One number is the whole answer: the tally of lines in the records below that contain "exploration".

_SUPPLIED MATERIAL_
#####
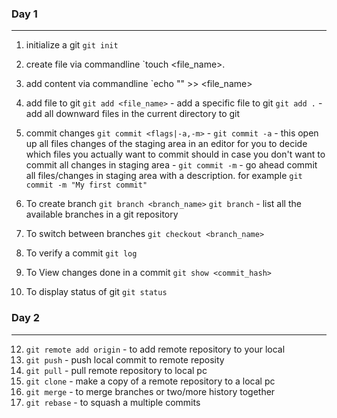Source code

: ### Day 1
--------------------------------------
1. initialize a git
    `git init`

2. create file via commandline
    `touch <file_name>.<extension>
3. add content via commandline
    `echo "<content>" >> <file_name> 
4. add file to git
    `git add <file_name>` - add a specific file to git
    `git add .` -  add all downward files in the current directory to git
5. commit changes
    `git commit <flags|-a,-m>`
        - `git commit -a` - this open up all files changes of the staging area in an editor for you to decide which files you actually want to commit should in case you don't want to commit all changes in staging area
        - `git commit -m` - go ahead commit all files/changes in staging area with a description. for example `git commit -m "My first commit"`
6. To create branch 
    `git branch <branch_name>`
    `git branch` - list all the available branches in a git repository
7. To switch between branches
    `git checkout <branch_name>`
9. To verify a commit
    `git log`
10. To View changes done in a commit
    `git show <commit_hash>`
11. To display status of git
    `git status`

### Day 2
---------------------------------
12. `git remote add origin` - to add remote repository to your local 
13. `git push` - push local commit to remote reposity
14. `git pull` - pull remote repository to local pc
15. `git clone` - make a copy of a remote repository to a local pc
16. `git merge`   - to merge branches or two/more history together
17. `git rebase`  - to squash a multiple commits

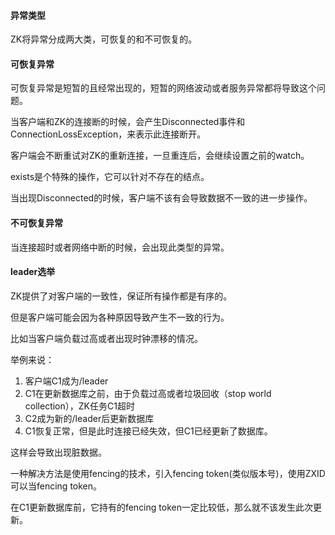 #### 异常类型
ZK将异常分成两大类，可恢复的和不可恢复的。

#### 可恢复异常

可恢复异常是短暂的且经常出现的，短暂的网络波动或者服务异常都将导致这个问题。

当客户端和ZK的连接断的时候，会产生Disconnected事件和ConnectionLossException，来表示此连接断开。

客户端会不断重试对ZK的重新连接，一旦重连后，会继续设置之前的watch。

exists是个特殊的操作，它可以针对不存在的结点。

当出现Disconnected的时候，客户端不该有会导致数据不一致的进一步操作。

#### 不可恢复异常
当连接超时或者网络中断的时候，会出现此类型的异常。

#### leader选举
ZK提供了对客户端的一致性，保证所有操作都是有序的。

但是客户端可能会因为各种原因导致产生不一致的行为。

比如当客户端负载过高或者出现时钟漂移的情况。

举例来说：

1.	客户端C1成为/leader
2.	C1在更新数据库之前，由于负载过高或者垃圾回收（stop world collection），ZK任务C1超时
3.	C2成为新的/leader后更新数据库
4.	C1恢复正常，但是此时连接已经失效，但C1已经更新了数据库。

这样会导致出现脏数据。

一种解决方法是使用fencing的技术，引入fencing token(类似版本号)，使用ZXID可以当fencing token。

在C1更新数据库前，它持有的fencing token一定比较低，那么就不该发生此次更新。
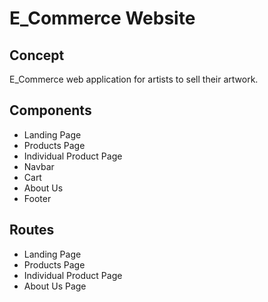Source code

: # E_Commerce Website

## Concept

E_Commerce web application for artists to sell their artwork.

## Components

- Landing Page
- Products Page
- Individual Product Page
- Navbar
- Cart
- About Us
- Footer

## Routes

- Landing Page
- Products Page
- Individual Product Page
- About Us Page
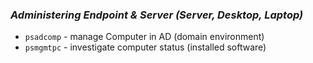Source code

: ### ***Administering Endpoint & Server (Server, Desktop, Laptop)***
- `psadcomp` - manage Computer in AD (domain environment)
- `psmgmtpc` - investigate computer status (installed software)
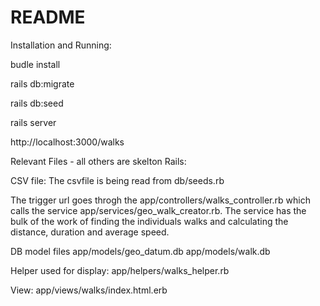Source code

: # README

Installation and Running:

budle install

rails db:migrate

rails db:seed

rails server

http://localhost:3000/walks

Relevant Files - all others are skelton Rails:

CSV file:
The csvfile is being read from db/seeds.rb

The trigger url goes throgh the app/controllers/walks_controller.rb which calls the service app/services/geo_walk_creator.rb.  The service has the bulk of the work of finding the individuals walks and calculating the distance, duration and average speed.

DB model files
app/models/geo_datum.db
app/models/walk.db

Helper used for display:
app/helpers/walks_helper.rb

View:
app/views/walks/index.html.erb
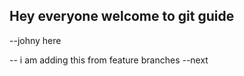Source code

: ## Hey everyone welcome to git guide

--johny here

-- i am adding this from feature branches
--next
#####
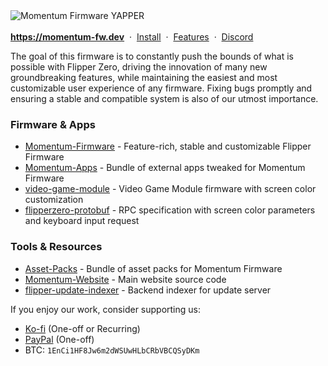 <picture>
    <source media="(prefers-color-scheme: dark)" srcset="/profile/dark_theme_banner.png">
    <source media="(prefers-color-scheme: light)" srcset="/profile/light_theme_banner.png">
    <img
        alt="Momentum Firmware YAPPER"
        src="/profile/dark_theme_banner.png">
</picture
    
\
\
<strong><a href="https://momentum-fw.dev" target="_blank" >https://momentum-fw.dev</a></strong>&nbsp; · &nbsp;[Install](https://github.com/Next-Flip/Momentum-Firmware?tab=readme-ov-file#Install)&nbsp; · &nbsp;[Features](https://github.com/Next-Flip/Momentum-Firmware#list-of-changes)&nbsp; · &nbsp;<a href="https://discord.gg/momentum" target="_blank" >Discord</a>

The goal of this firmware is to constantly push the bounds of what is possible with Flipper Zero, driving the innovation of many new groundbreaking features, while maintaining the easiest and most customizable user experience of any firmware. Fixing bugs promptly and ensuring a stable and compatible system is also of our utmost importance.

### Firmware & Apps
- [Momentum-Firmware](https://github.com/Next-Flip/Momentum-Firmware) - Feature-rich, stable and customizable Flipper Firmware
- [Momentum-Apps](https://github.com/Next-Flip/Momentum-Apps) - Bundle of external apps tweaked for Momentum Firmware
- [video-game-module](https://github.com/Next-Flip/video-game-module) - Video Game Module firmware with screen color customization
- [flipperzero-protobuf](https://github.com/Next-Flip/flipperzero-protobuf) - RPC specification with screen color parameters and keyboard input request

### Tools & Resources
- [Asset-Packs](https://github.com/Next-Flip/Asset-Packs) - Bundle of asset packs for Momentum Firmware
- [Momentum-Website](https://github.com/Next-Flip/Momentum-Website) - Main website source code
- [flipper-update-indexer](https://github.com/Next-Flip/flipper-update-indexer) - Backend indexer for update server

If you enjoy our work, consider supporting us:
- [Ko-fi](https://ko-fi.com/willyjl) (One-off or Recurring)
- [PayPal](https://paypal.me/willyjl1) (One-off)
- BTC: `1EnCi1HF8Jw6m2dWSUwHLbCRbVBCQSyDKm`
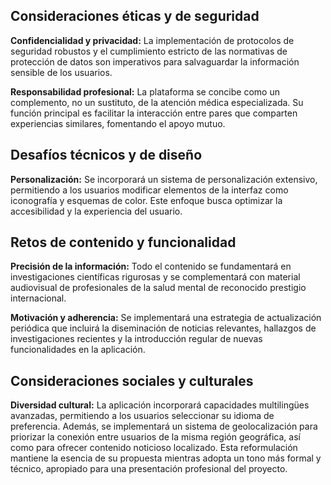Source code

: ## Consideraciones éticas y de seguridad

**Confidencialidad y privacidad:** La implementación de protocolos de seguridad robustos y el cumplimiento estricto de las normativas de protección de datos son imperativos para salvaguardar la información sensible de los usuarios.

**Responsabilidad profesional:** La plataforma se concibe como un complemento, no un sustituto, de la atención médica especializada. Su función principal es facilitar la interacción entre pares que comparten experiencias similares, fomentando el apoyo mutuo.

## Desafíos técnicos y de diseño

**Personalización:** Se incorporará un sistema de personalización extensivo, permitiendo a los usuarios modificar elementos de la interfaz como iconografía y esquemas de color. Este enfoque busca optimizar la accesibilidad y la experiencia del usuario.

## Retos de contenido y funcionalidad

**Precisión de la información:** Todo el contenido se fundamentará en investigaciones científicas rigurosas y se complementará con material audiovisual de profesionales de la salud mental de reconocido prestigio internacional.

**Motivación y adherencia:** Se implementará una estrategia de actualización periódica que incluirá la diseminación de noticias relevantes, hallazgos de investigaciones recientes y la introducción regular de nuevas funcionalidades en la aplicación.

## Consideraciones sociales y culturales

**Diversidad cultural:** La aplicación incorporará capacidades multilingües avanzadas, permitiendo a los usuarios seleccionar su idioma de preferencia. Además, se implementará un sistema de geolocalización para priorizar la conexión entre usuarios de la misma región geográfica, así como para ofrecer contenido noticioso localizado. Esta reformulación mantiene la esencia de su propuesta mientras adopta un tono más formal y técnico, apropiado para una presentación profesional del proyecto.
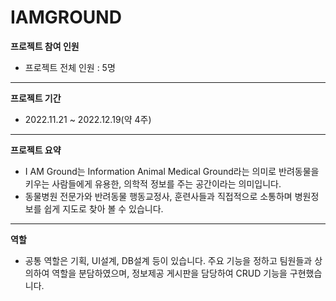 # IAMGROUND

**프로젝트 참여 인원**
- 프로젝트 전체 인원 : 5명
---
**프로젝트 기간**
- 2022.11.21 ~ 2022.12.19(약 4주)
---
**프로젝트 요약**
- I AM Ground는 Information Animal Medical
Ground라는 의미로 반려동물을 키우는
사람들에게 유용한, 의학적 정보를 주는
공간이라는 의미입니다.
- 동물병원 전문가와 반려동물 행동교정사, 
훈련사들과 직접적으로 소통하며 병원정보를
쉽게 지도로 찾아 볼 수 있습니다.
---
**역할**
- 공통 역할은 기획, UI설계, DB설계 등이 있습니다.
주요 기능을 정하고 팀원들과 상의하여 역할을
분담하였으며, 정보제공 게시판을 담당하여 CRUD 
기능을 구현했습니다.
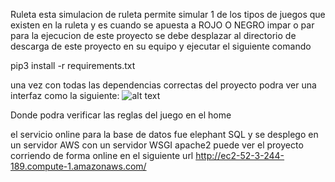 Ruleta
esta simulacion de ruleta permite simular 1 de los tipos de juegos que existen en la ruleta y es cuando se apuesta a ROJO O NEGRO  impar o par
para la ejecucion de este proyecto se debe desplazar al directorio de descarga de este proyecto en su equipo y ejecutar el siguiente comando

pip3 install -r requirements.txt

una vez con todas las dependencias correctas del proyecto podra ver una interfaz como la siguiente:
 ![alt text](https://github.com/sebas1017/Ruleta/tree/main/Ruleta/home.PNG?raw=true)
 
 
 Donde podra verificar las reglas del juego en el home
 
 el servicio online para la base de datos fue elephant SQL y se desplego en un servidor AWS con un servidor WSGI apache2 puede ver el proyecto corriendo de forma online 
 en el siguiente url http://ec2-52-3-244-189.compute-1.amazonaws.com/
#####
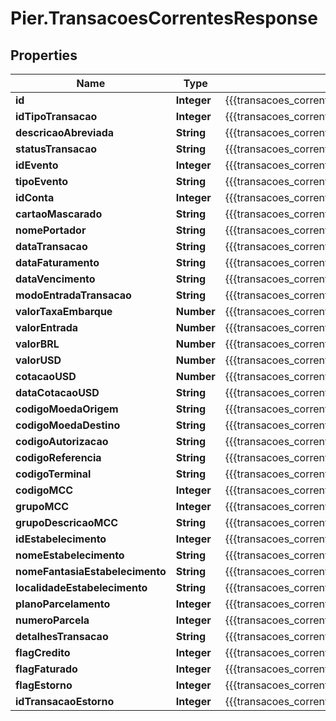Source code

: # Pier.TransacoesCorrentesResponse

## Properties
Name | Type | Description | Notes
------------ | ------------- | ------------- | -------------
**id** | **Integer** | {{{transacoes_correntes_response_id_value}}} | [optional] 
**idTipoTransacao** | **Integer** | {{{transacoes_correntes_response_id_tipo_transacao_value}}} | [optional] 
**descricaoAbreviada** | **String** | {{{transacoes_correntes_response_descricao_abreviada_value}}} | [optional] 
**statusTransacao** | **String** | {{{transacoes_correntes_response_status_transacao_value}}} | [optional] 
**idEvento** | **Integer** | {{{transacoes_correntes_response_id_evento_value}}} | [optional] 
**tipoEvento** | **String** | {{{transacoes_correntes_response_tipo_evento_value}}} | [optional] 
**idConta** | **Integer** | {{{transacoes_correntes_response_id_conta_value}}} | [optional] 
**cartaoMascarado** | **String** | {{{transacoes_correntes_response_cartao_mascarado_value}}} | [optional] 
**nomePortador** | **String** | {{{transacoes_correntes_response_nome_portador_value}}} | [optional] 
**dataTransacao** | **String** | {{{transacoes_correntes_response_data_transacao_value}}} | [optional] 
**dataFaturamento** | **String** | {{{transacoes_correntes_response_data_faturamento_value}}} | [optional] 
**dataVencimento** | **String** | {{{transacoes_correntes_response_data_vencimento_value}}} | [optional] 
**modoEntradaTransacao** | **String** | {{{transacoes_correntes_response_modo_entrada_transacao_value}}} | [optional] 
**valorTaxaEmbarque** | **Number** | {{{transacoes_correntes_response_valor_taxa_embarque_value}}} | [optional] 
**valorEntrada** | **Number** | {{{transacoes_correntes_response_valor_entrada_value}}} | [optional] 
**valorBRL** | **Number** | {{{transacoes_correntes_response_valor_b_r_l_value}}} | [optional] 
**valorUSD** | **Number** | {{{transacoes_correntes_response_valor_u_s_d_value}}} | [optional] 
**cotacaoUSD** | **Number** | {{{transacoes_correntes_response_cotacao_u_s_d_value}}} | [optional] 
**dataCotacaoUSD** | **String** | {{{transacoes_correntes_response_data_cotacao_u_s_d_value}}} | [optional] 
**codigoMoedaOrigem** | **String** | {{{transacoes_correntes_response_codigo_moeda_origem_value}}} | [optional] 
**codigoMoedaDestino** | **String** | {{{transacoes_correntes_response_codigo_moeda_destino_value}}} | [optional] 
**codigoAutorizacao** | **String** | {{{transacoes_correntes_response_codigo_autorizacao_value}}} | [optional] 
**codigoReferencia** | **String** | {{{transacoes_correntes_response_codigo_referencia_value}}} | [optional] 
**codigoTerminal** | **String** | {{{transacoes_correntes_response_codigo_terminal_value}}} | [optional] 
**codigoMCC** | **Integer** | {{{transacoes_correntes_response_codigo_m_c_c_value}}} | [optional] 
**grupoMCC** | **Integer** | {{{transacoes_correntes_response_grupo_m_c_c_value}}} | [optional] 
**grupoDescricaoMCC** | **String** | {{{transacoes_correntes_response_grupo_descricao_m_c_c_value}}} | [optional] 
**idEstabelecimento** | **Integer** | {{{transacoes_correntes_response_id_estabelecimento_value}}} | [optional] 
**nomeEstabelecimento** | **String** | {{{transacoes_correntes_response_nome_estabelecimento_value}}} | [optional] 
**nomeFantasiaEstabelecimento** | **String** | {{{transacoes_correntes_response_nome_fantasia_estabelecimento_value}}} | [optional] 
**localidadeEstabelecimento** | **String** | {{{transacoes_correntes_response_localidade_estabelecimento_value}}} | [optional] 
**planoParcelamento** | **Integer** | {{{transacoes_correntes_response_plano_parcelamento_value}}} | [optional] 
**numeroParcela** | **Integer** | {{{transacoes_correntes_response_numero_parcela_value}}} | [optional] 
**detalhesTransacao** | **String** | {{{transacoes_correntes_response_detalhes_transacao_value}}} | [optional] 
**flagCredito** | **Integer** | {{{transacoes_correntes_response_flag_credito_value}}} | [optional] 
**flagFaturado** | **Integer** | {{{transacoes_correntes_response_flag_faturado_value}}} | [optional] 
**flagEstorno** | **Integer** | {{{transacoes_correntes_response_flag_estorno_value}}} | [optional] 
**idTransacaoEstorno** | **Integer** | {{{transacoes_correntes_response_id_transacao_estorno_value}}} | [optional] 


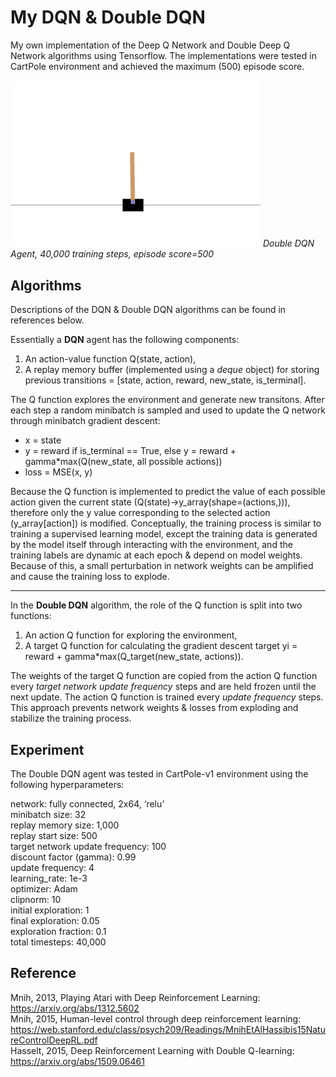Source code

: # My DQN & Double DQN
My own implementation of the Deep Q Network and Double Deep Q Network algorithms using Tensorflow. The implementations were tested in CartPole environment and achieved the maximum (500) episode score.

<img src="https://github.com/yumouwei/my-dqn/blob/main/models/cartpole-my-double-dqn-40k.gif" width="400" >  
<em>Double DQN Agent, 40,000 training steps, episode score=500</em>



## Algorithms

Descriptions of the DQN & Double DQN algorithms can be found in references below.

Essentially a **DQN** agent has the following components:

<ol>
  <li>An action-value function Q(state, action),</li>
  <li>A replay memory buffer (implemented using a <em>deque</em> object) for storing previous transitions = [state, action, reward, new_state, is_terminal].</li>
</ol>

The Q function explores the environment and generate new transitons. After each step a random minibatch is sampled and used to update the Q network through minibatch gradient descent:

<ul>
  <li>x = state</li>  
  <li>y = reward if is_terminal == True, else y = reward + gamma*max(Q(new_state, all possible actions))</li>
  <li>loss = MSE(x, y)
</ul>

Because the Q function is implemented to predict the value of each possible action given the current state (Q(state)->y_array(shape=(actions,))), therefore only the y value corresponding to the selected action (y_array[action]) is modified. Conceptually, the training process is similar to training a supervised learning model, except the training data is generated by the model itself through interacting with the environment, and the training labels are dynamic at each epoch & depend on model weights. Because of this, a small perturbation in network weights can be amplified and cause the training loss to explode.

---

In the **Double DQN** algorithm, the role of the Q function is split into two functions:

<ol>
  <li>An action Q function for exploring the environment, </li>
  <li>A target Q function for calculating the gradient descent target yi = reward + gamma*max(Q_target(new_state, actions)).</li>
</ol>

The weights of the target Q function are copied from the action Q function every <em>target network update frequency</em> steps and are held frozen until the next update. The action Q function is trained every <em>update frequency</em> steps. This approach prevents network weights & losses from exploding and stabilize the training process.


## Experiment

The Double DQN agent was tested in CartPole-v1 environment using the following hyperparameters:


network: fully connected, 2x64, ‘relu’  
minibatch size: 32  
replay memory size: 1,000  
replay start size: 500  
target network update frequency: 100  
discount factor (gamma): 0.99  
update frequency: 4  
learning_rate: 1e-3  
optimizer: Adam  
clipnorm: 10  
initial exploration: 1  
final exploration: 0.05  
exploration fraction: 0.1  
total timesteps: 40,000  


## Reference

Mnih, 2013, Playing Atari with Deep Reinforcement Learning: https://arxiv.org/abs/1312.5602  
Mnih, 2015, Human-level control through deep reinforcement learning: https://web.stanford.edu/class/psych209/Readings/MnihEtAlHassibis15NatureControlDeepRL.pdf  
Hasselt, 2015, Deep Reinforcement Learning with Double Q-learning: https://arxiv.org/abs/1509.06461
#####
_ANSWER FOR THE TASK_
3